If match_index=False
, just the device type will be matched. For example, if device=torch.device("cuda:0")
and match_index=False
then this will validate if the tensor is on cuda:0
... cuda:N
.
If match_index=True
, only cuda:0
will match.
tensor_dtype
Ensures that Tensor object meets data type requirements.
The data_type
kwarg is the acceptable data type(s) of the function: torch.dtype
. If it is a set, the Tensor can match any of the data types in the set.
tensor_shape
Ensures the shape of the Tensor meets requirements.
The shape
kwarg is described below.
Shape
The shape
argument is tuple[int | range | str | None, ...]
.
There is one value in the tuple for each dimension of the shape.
The values provided for each dimension mean the following:
int
: A fixed size for this dimension.range
: A range of integers for this dimension (inclusive).str
: Represents a variable. The first instance of the variable can be anything, but all subsequent dimensions with the same string must match.None
: There are no size limitations for this dimension.
The shape
tuple below represents a 5-dimensional shape where:
- Dimension 0 is fixed at 3
- Dimension 1 is a range between 1 and 10 (inclusive)
- Dimension 2 and 3 must be the same size
- Dimension 4 can be any size
shape = (3, range(1, 10), "x", "x", None)
Pydantic Adapters
When using pydantic
with standard data science types, a pydantic configuration: arbitrary_types_allowed=True
needs to be set.
Furture versions this package may have classes to provide pydantic
the information necessary so that this configuration isn't nesessary.
However, to help reduce the bolierplate this package includes the following objects. They all work assuming with the following code:
from typing import Annotated, TypeAlias
from ds_validator.torch import tensor_dtype, tensor_shape
import torch
ENSEMBLE_MODELS = 3
EMBEDDING_COUNT = 34
# common validation criteia have functions that return `AfterValidators`
EnsembleModel: TypeAlias = Annotated[
torch.Tensor,
tensor_dtype(data_type=tensor.int64),
# Dimenions 0 and 2 have an exact required size, Dimenion 1 can be any size
tensor_shape(shape=(ENSEMBLE_MODELS, None, EMBEDDING_COUNT)),
]
good_data = torch.zeros(3, 15, 34, dtype=torch.int64)

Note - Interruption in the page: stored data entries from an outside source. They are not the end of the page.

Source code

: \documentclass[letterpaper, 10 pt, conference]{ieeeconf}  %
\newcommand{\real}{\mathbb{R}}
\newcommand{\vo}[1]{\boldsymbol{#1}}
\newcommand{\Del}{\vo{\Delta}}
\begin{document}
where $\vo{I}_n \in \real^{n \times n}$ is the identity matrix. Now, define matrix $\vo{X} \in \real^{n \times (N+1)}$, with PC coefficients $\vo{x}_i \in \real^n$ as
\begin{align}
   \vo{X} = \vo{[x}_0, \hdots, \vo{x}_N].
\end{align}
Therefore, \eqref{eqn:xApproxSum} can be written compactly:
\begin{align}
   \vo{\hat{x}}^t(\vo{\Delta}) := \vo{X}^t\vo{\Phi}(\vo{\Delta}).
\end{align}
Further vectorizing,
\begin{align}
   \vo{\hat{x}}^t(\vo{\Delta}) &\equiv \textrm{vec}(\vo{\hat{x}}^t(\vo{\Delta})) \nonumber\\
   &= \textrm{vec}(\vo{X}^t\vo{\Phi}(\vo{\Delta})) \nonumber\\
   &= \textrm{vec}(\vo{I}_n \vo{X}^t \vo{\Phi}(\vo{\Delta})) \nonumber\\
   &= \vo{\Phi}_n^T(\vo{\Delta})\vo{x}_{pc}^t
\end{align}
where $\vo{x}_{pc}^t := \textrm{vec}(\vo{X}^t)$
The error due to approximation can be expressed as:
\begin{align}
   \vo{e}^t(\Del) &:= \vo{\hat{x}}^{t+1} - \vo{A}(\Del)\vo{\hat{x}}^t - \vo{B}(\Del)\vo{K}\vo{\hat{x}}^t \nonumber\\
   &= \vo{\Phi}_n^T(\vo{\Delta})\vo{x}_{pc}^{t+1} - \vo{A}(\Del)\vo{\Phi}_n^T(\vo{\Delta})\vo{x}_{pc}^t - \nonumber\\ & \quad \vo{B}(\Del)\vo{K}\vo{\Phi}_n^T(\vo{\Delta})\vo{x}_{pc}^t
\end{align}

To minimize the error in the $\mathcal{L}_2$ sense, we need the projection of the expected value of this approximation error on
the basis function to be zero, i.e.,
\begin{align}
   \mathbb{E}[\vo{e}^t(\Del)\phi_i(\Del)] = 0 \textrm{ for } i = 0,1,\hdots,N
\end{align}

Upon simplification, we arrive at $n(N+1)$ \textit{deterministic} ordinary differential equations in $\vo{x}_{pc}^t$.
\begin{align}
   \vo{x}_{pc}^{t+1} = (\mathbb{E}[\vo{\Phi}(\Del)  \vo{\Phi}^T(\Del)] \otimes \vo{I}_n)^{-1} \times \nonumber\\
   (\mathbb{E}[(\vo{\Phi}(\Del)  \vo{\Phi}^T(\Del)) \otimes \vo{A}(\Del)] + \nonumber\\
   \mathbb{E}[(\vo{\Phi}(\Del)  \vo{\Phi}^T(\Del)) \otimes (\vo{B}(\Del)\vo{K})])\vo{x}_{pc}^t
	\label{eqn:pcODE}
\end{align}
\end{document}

bad_data = torch.zeros(4, 5, 3, dtype=torch.int32)
DsBaseModel
Inherits from pydantic.BaseModel
. Can be used exactly like pydantic.BaseModel
:
from ds_validator import DsBaseModel
import torch
class AllModelData(DsBaseModel):
ensemble_model: EnsembleModel
# good_model will work without error
good_model = AllModelData(ensemble_model=good_data)
# pydantic will raise an error because `bad_data` doesn't match validation requirements
bad_model = AllModelData(ensemble_model=bad_data)
ds_validate_call
Creates a pydantic.validate_call
object with the correct configuration for data science types. Can be used exactly like pydantic.validate_call
from ds_validator import ds_validate_call
import torch
# without `validate_return=True`, `pydantic` will just validate inputs
@ds_validate_call(validate_return=True)
def transform_ensemble(tensor: EnsembleModel) -> EnsembleModel: ...
# good_model will work without error
good_model = transform_ensemble(tensor=good_data)
# pydantic will raise an error because `bad_data` doesn't match validation requirements
bad_model = transform_ensemble(bad_data)
ds_type_adapter
Creates a pydantic.TypeAdapter
object that will work with data science types. Has the same arguments as pydantic.TypeAdapter
.
from ds_validator import ds_type_adapter
import torch
ensemble_adapter = ds_type_adapter(EnsembleModel)
# good_model will work without error
good_model = ensemble_adapter.validate_python(good_data)
# pydantic will raise an error because `bad_data` doesn't match validation requirements
bad_model = ensemble_adapter.validate_python(bad_data)
Bundling Validators
If multiple Validators are used, the first validator to find an error raises and error and the subsequent validators do not run. If you would like multiple validators to run (for example, to find all object errors during testing), validators can be combined with the bundle
function:
from typing import Annotated, TypeAlias
from ds_validator import bundle
from ds_validator.torch import (
tensor_device,
tensor_dtype,
tensor_shape,
)
import torch
Tensor: TypeAlias = Annotated[
torch.Tensor,
# dtype and shape validators will run even if there is an error in device validator
bundle(
tensor_device(device=torch.device("cuda:1"), match_index=True),
tensor_dtype(data_type=torch.int64),
tensor_shape(shape=(None, 3, range(1, 10), "x", "x")),
),
]
Creating Custom Validators
Additional validators can be created by using instances of pydantic's AnnotatedValidators
.
If you would like to create a validator that behaves in the same way as the validators in the package, create a function with the following signature:
def custom_error_finder(data: <Type to Validate>, *, <0 or more kwargs>) -> list[str]: ...
# Example
def tensor_dimensions_error_finder(data: torch.Tensor, *, dimensions: int) -> list[str]:
if data.dim != dimensions:
return [
f"Tensor doesn't match required dimensions {dimensions}, data dimensions: {data.dim}."
]
return []
This is an error_finder
function. It takes in the data and arguments and creates a list[str]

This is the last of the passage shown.